L'istituzione esiste ancora, oggi in forma di fondazione — la Fondazione Conservatorio San Carlo Borromeo di Pienza — ed è proprietaria di alcuni immobili in città.
Cosa vedere
Il pezzo di maggior valore è nella chiesa: sull'altare maggiore si trova una tela dipinta tra il 1620 e il 1625 da Francesco Rustici, detto il Rustichino, pittore senese morto giovane nel 1626 e noto soprattutto per le sue scene a lume di candela. Qui raffigura la Madonna col Bambino con i santi Carlo Borromeo, Francesco, Chiara, Caterina da Siena e Giovanni Battista.
Vale la pena soffermarsi sulla scelta dei santi: Carlo Borromeo era stato canonizzato nel 1610, appena un decennio prima. Quando il Rustichino lo dipinse, il titolare della chiesa era dunque un santo nuovissimo, segno di una devozione che a Pienza si era accesa in tempo reale.
La visita
Il complesso si trova nel centro storico di Pienza, a pochi minuti a piedi da piazza Pio II. Non è un museo ma la sede di un'istituzione attiva: l'ambiente da cercare è la chiesa, con la pala del Rustichino sull'altare maggiore. La visita si esaurisce in breve tempo e si inserisce senza sforzo in un giro del centro.

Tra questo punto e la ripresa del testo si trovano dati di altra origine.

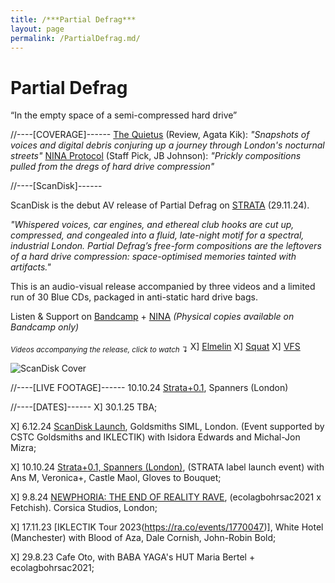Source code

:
 ```yaml
---
title: /***Partial Defrag***
layout: page
permalink: /PartialDefrag.md/
---
```


# Partial Defrag
“In the empty space of a semi-compressed hard drive”


//----[COVERAGE]------
[The Quietus](https://thequietus.com/quietus-reviews/partial-defrag-scandisk-review/) (Review, Agata Kik): *"Snapshots of voices and digital debris conjuring up a journey through London's nocturnal streets"*
[NINA Protocol](https://www.ninaprotocol.com/releases/partial-defrag-scandisk) (Staff Pick, JB Johnson): *"Prickly compositions pulled from the dregs of hard drive compression"*
  


//----[ScanDisk]------

ScanDisk is the debut AV release of Partial Defrag on [STRATA](https://www.instagram.com/strata.edition/) (29.11.24). 

*"Whispered voices, car engines, and ethereal club hooks are cut up, compressed, and congealed into a fluid, late-night motif for a spectral, industrial London. Partial Defrag’s free-form compositions are the leftovers of a hard drive compression: space-optimised memories tainted with artifacts."*

This is an audio-visual release accompanied by three videos and a limited run of 30 Blue CDs, packaged in anti-static hard drive bags.

Listen & Support on [Bandcamp](https://strataedition.bandcamp.com/album/scandisk) + [NINA](https://www.ninaprotocol.com/articles/partial-defrag-scandisk) *(Physical copies available on Bandcamp only)*

<sub>*Videos accompanying the release, click to watch ↴*</sub> 
 X] [Elmelin](https://youtu.be/npcC32gz2KQ?feature=shared)
 X] [Squat](https://youtu.be/mrEraBWjmkA?feature=shared)
 X] [VFS](https://youtu.be/3WujZG_iTCk?feature=shared)

<img alt="ScanDisk Cover" class="centered-image" src="/vlp1602.github.io/images/scanDiskCover.jpg" />


  
//----[LIVE FOOTAGE]------
10.10.24 [Strata+0.1](https://youtu.be/S_Df2o6p2D4?si=6iOVR2Pu76hxkHmr), Spanners (London)

  
//----[DATES]------
 X] 30.1.25 TBA;

 X] 6.12.24 [ScanDisk Launch](https://ra.co/events/2051306), Goldsmiths SIML, London. (Event supported by CSTC Goldsmiths and IKLECTIK) with Isidora Edwards and Michal-Jon Mizra;
 
 X] 10.10.24 [Strata+0.1, Spanners (London)](https://ra.co/events/1969763), (STRATA label launch event) with Ans M, Veronica+, Castle Maol, Gloves to Bouquet;
 
 X] 9.8.24 [NEWPHORIA: THE END OF REALITY RAVE](https://ra.co/events/1862444), (ecolagbohrsac2021 x Fetchish). Corsica Studios, London;
 
 X] 17.11.23 [IKLECTIK Tour 2023(https://ra.co/events/1770047)], White Hotel (Manchester) with Blood of Aza, Dale Cornish, John-Robin Bold;
 
 X] 29.8.23 Cafe Oto, with BABA YAGA's HUT Maria Bertel + ecolagbohrsac2021;


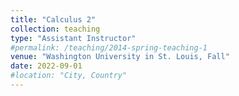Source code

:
 ```yaml
---
title: "Calculus 2"
collection: teaching
type: "Assistant Instructor"
#permalink: /teaching/2014-spring-teaching-1
venue: "Washington University in St. Louis, Fall"
date: 2022-09-01
#location: "City, Country"
---
```



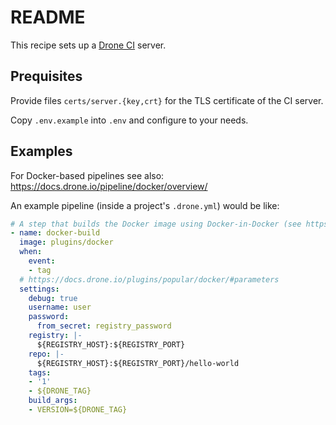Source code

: # README

This recipe sets up a [Drone CI](https://docs.drone.io/) server.

## Prequisites

Provide files `certs/server.{key,crt}` for the TLS certificate of the CI server.

Copy `.env.example` into `.env` and configure to your needs.

## Examples

For Docker-based pipelines see also: https://docs.drone.io/pipeline/docker/overview/

An example pipeline (inside a project's `.drone.yml`) would be like:
```yml
# A step that builds the Docker image using Docker-in-Docker (see https://docs.drone.io/plugins/popular/docker/)
- name: docker-build
  image: plugins/docker
  when:
    event:
    - tag
  # https://docs.drone.io/plugins/popular/docker/#parameters
  settings:
    debug: true
    username: user
    password:
      from_secret: registry_password
    registry: |-
      ${REGISTRY_HOST}:${REGISTRY_PORT}
    repo: |-
      ${REGISTRY_HOST}:${REGISTRY_PORT}/hello-world
    tags:
    - '1'
    - ${DRONE_TAG}
    build_args:
    - VERSION=${DRONE_TAG}

```

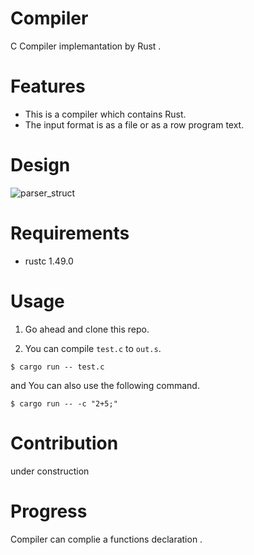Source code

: # Compiler

C Compiler implemantation by Rust .

# Features

- This is a compiler which contains Rust.
- The input format is as a file or as a row program text.

# Design

![parser_struct](https://user-images.githubusercontent.com/44151180/110480341-ba0d2d00-8129-11eb-9551-0a033cdd84b8.png)

# Requirements

- rustc 1.49.0


# Usage

1. Go ahead and clone this repo. 

2. You can compile `test.c` to `out.s`.

```
$ cargo run -- test.c
```

and You can also use the following command.

```
$ cargo run -- -c "2+5;"
```

# Contribution

under construction


# Progress

Compiler can complie a functions declaration .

Il consiglio della redazione
Usate il conservatorio come pretesto per la Pienza «minore»: dopo il Duomo e palazzo Piccolomini, sono luoghi come questo — un monastero seicentesco diventato istituto per ragazze e poi fondazione — a raccontare la vita quotidiana della città nei quattro secoli successivi al progetto di Pio II. Davanti alla pala, cercate santa Caterina da Siena tra le figure: in una città costruita da un papa senese, la sua presenza accanto a Carlo Borromeo non è mai casuale.